(Data extracted from a collection)
▼▼▼

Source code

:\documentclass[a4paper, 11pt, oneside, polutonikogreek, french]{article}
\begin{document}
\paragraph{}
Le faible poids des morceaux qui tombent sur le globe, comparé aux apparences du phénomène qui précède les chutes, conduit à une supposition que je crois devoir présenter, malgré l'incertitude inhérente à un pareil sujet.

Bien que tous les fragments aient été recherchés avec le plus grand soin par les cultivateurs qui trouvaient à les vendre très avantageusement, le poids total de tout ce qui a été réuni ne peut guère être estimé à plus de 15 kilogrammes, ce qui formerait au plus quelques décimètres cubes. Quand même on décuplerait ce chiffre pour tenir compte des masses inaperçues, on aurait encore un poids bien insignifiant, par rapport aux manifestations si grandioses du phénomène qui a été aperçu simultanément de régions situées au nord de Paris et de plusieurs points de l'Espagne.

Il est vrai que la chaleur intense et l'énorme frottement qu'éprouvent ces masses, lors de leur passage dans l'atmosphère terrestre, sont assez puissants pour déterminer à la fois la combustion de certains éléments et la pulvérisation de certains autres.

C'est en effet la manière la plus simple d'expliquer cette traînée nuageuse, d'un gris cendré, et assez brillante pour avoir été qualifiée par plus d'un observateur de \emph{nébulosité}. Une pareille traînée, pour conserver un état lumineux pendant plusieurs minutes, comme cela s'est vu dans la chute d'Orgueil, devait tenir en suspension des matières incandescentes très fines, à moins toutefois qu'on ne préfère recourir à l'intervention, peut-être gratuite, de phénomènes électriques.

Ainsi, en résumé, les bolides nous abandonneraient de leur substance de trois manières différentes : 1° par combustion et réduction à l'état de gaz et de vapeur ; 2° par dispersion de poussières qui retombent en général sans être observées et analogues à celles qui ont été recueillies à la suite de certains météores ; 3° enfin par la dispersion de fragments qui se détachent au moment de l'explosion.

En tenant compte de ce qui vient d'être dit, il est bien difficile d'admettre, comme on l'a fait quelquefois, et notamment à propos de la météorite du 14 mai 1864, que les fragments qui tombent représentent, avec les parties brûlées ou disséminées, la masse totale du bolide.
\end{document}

▲▲▲
▼▼▼

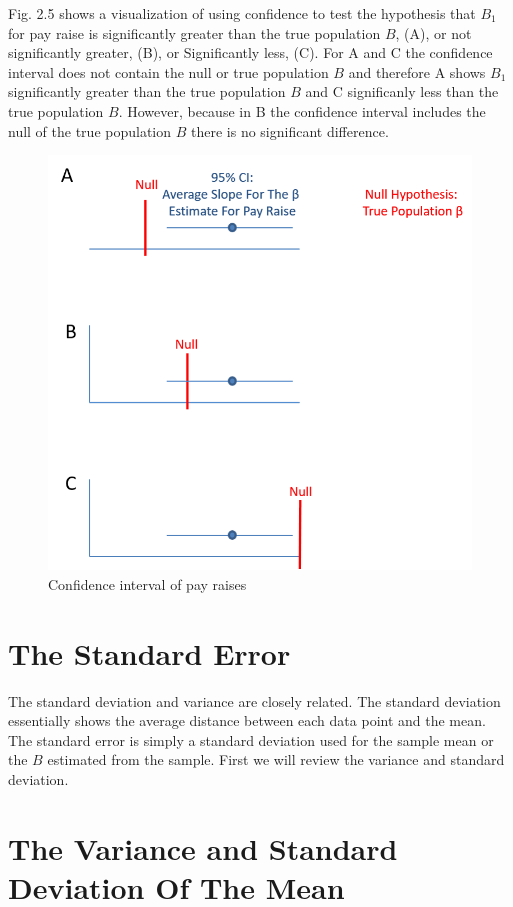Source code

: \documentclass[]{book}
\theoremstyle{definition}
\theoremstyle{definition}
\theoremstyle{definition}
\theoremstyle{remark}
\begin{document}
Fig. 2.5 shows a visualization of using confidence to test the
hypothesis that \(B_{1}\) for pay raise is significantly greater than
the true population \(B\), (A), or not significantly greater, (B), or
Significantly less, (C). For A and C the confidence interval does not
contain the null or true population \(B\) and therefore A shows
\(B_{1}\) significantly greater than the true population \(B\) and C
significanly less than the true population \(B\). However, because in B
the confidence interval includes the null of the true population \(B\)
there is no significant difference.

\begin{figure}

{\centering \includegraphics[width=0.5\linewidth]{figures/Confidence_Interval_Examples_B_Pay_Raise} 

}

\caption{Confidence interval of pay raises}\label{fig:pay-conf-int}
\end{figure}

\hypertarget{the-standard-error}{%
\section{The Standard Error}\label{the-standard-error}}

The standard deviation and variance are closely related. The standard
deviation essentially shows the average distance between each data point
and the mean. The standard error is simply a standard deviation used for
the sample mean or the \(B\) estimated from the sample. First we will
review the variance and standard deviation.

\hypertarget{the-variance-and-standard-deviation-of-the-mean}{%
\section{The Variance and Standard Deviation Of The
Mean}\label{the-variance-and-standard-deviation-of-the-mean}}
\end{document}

▲▲▲

TASK TO COMPLETE
Look through the data and gather every line with the string "leur" in it.

REPLY TO THE TASK
Il est vrai que la chaleur intense et l'énorme frottement qu'éprouvent ces masses, lors de leur passage dans l'atmosphère terrestre, sont assez puissants pour déterminer à la fois la combustion de certains éléments et la pulvérisation de certains autres.
Ainsi, en résumé, les bolides nous abandonneraient de leur substance de trois manières différentes : 1° par combustion et réduction à l'état de gaz et de vapeur ; 2° par dispersion de poussières qui retombent en général sans être observées et analogues à celles qui ont été recueillies à la suite de certains météores ; 3° enfin par la dispersion de fragments qui se détachent au moment de l'explosion.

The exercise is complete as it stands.